Colours I Have Achieved and Where They Came From
I use Ingrid Sundberg's Colour Thesaurus as the naming reference for the shades I achieve. It's a very useful resource!
A beautiful Eucalypt, I gathered the fallen bark and boiled it up in a big dye pot.
On soy-mordanted calico the bark dyed a sweet rosewood shade, but with iron badabing badadboom!!!!!
A most wonderful dove shade of grey, which I intend on recreating on a bigger scale soon.
Lichen (unidentified species)
If you recognise this lichen please let me know! There are so many and I am no botanist and the dye it produces is out of this world.
I left this lichen in a solar dye jar for about a month and a half.
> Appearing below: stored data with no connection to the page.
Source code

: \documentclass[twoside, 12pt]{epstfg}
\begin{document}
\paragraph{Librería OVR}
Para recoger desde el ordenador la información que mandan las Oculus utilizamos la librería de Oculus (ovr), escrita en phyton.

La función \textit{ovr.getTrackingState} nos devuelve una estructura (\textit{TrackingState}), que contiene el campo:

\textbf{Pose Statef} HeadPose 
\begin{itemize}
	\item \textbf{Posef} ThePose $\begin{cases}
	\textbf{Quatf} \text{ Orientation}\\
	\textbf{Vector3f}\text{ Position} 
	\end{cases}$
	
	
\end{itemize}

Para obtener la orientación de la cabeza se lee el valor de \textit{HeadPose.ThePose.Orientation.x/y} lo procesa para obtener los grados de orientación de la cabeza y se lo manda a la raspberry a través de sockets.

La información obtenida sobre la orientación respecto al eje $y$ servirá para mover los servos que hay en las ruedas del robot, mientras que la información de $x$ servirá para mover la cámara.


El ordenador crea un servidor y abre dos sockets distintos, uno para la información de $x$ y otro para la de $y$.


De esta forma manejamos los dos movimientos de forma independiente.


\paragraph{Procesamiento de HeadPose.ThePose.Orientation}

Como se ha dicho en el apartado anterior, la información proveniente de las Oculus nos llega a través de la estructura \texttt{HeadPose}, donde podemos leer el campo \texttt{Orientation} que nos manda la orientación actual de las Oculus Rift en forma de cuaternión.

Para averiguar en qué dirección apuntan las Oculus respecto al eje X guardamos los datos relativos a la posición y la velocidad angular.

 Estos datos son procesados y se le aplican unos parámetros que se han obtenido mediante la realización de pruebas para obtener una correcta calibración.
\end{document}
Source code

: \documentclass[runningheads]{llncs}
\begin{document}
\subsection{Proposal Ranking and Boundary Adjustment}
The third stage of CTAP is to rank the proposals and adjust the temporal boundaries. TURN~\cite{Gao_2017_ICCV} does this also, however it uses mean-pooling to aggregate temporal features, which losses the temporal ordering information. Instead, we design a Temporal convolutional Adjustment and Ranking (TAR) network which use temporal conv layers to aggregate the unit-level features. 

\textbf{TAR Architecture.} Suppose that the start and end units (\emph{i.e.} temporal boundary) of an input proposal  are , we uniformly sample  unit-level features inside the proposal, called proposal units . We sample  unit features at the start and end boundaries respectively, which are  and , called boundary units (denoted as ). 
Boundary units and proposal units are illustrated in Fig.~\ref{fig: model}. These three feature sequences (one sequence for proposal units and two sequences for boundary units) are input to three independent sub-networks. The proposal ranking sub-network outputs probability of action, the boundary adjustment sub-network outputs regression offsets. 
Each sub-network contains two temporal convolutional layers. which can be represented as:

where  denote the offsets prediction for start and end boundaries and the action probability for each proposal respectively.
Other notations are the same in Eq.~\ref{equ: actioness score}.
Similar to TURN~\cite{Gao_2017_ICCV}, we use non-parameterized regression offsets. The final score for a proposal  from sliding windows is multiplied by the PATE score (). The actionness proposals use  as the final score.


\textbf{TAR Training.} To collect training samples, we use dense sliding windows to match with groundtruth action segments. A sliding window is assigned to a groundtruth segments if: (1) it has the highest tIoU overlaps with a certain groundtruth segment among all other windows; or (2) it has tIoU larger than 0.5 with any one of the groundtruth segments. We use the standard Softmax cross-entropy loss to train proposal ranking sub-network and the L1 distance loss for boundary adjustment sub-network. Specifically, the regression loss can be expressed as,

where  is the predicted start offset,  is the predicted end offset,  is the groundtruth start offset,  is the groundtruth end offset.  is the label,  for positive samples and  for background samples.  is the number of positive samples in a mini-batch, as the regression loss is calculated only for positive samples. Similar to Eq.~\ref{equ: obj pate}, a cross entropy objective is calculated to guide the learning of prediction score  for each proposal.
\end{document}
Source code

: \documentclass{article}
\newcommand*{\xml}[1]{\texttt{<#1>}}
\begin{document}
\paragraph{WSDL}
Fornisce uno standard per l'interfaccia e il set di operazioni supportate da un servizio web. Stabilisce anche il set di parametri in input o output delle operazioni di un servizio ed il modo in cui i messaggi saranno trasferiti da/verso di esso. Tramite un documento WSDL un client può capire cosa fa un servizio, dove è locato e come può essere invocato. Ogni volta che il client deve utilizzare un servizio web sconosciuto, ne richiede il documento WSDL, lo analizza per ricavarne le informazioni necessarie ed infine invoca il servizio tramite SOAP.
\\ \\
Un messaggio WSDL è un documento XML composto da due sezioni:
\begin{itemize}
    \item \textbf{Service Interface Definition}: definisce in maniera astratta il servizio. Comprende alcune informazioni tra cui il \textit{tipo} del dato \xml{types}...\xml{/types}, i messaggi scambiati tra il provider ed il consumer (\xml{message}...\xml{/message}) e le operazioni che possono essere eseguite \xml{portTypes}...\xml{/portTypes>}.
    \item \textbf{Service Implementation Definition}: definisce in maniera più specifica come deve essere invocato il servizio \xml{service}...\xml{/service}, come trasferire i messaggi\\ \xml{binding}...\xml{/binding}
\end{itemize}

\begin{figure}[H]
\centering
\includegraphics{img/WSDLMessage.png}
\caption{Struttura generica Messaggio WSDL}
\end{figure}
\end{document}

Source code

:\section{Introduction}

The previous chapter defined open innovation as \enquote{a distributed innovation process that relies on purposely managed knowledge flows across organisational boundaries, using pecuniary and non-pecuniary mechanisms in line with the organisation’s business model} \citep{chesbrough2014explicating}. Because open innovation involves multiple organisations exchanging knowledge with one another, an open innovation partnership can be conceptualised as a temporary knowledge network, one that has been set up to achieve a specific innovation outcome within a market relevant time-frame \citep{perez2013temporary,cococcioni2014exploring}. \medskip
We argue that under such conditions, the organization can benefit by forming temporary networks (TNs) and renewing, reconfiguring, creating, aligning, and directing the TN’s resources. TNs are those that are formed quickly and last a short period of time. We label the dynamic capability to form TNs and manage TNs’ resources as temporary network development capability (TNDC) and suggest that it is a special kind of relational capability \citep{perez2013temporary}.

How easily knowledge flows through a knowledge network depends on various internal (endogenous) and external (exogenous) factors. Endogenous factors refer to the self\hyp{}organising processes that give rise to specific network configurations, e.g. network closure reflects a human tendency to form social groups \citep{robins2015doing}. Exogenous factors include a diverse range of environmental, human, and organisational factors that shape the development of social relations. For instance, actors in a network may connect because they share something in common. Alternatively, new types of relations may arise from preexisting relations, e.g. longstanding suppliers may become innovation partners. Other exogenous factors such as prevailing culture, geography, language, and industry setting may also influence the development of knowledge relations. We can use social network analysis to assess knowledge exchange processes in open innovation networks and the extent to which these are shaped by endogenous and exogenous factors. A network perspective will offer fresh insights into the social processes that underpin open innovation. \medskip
Each time I popped the lid, there was only the smell of fresh air! Amazing!
I only used a small bit, and dyed a bunch of material with it due to the strength of the dye and the amount of time it takes for lichens to grow. Enjoy!
York Gum Bark
A property I stayed at in the wheatbelt was peppered with York Gums planted by the owner, over 25 years ago.
While my cousins played on the trampoline, I picked a handful of the bark and made a dye bath using my regular process.
So stoked to get butterscotch shade of brown, and with iron an ashy walnut!
Found these while foraging in Pingelly (thanks Cathy). Note the dog blur in these photos is Jimbo, he was a GOOD boy and helped us forage.
Using the same basic recipe for a dye bath, I made a few colours with the puffball dye and it was so so exciting! The puffball almost immediately gave me a deep dark bath.
I did a cold solar jar bath, and a hot dye bath. I soaked some pieces over night, some for only a minute! I love the range of colours this cutie mushroom delivered.
I didn't have faith this would dye green, as I've come to learn achieving greens is a painful process exclusive to the knowledge bank of masters, or the cheats (synthetics).
Mum started juicing (woohoo) so there was a mass of celery leaves left in the chicken scraps bin. I chopped them loosely to expose as much surface area as possible, and boiled the babies up.
As a soft green beige dye bath brewed up, I added fabric and let soak over the next few days. The calico didn't change much in colour so I added some iron mordant and watched a pretty greyish greenish mottled charcoal come to life.
*Note: I did this batch in my kitchen as it was just celery leaves and water. I knew for certain I wouldn't be breathing in any nasties, or trapping them inside.